• **Task details**:
Use the entries below and reproduce exactly the lines from the one containing "This command restarts the Windows" down to the one containing "This command starts", both of them included.

Stored data entries:
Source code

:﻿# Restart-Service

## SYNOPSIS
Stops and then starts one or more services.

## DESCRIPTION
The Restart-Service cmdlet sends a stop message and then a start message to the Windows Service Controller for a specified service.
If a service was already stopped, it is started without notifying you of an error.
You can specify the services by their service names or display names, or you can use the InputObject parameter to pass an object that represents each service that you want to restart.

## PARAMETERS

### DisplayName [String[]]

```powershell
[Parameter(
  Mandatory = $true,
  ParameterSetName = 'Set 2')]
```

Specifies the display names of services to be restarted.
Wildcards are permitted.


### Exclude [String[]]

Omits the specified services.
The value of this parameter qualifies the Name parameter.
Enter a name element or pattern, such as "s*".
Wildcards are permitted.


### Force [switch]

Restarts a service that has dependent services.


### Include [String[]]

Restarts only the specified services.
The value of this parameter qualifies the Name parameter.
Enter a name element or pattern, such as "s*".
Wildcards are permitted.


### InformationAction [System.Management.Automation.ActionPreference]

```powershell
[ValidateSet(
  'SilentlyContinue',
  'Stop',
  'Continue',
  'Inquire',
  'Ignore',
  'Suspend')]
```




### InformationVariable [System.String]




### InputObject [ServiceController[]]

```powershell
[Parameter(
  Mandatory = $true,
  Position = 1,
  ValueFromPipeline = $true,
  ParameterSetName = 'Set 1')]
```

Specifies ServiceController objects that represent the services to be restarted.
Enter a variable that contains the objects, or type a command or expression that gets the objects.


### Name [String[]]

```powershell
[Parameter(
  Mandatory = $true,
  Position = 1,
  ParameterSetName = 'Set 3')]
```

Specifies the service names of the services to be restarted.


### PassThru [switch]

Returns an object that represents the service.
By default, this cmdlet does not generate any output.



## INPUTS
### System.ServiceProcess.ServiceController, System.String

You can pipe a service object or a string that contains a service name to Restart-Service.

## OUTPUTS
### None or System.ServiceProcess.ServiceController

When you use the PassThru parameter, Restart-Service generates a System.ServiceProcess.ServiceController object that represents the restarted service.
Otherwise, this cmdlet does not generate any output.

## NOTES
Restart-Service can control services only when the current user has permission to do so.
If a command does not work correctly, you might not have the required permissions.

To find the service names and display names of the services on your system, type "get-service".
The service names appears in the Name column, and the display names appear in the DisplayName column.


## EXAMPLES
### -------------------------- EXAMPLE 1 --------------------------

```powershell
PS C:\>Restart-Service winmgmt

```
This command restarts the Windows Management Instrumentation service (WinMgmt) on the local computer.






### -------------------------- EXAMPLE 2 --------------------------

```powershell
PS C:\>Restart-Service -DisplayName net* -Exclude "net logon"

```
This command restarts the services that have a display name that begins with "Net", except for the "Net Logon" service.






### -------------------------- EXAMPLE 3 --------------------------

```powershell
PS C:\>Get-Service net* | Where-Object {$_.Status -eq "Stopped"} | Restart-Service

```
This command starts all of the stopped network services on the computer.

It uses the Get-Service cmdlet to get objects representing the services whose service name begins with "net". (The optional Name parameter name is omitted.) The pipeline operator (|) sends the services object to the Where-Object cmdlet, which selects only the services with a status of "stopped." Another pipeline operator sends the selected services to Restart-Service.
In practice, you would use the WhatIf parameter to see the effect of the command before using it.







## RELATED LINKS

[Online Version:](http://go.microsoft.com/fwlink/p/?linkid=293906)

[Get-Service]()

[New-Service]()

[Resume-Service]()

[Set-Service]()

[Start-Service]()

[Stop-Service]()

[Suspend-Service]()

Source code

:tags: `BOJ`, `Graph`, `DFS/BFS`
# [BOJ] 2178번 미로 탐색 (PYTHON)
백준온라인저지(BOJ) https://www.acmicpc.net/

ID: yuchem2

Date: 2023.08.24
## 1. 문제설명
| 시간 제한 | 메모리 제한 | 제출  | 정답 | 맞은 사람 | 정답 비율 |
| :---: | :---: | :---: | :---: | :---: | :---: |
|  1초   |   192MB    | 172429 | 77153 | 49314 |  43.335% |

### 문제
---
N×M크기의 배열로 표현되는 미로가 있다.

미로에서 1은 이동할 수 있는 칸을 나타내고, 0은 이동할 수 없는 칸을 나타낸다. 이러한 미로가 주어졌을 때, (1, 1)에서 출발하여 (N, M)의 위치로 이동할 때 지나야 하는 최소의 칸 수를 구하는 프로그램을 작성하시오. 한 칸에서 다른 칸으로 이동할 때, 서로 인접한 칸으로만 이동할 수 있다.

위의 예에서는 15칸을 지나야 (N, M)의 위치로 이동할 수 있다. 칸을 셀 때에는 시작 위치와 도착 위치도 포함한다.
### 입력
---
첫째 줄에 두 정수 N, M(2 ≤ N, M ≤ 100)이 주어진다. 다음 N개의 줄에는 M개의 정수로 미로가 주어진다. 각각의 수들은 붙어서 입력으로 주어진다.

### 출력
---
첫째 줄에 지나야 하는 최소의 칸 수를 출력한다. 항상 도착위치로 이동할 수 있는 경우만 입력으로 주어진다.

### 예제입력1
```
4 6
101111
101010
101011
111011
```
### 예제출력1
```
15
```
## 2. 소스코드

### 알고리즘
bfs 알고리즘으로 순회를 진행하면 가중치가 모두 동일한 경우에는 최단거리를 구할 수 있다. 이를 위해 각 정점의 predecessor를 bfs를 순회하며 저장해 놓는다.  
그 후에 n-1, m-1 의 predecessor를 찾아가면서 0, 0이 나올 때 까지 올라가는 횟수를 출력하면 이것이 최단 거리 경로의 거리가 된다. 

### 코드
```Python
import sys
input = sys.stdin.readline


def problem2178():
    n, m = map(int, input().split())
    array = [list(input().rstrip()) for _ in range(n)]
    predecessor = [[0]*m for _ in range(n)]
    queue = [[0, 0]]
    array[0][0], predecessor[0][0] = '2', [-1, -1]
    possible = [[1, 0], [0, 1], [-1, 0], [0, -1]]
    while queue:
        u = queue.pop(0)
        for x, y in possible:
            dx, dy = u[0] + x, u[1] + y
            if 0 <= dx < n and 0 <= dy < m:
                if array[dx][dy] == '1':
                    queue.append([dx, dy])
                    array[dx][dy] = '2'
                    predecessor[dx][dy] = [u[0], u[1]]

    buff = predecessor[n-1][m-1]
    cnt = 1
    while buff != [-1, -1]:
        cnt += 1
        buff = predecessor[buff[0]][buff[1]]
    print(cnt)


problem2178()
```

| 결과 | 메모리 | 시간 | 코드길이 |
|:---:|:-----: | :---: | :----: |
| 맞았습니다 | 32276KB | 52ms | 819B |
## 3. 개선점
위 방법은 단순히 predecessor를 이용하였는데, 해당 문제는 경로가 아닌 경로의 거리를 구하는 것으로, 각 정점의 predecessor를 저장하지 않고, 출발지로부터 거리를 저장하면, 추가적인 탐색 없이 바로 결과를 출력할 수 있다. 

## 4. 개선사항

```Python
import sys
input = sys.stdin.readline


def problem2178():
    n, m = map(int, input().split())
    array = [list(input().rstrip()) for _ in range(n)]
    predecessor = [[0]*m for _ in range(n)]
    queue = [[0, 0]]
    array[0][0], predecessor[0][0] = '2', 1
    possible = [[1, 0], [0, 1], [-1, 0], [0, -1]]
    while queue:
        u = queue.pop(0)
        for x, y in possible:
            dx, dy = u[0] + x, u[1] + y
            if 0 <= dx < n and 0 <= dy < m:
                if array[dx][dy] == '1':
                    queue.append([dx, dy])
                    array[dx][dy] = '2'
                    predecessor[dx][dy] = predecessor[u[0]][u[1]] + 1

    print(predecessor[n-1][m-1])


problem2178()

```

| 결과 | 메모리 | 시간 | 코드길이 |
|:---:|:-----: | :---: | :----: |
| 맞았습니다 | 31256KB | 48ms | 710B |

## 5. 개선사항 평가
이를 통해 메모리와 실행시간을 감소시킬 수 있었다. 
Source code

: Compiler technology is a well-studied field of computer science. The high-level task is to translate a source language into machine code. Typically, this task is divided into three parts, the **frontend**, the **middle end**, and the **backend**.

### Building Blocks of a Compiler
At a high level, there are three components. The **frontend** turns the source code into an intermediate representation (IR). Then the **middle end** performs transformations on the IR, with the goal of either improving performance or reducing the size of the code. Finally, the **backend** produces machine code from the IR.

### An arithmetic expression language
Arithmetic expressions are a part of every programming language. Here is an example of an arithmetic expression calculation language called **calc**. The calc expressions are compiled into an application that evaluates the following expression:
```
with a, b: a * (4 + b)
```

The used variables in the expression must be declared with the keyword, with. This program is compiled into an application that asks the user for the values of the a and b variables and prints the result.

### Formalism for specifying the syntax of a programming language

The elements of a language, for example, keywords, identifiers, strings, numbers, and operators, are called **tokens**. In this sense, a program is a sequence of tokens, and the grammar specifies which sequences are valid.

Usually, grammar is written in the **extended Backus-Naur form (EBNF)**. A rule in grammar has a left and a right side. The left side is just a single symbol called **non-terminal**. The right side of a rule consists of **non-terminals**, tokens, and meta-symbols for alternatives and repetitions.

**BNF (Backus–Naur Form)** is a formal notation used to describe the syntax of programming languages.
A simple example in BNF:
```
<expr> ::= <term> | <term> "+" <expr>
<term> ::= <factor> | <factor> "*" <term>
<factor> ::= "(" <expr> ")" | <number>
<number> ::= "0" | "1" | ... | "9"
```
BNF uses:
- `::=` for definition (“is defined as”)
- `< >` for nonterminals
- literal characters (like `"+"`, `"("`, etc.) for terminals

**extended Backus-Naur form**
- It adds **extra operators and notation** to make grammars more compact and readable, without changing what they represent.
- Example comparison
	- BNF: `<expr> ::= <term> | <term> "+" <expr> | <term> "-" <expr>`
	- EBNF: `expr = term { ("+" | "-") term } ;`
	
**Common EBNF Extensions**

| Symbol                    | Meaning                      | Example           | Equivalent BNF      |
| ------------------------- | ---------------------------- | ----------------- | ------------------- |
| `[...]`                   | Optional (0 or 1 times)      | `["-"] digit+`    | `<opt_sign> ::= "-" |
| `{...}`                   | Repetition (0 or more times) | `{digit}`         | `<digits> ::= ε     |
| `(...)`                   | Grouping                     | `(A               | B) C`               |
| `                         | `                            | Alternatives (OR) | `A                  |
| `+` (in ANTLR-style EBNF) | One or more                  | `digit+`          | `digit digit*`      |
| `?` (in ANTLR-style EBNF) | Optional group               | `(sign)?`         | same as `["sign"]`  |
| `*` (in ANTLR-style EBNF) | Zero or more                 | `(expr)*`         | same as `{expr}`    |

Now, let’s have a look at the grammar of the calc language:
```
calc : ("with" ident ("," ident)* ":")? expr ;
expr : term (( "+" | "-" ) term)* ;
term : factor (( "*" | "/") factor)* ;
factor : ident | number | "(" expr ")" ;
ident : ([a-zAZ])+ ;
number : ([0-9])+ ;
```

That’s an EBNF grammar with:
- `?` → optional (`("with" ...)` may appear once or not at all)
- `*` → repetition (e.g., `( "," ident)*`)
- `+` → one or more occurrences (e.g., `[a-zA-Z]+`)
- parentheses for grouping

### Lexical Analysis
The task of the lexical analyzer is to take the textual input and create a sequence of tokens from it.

• **Response to this task**:
This command restarts the Windows Management Instrumentation service (WinMgmt) on the local computer.






### -------------------------- EXAMPLE 2 --------------------------

```powershell
PS C:\>Restart-Service -DisplayName net* -Exclude "net logon"

```
This command restarts the services that have a display name that begins with "Net", except for the "Net Logon" service.






### -------------------------- EXAMPLE 3 --------------------------

```powershell
PS C:\>Get-Service net* | Where-Object {$_.Status -eq "Stopped"} | Restart-Service

```
This command starts all of the stopped network services on the computer.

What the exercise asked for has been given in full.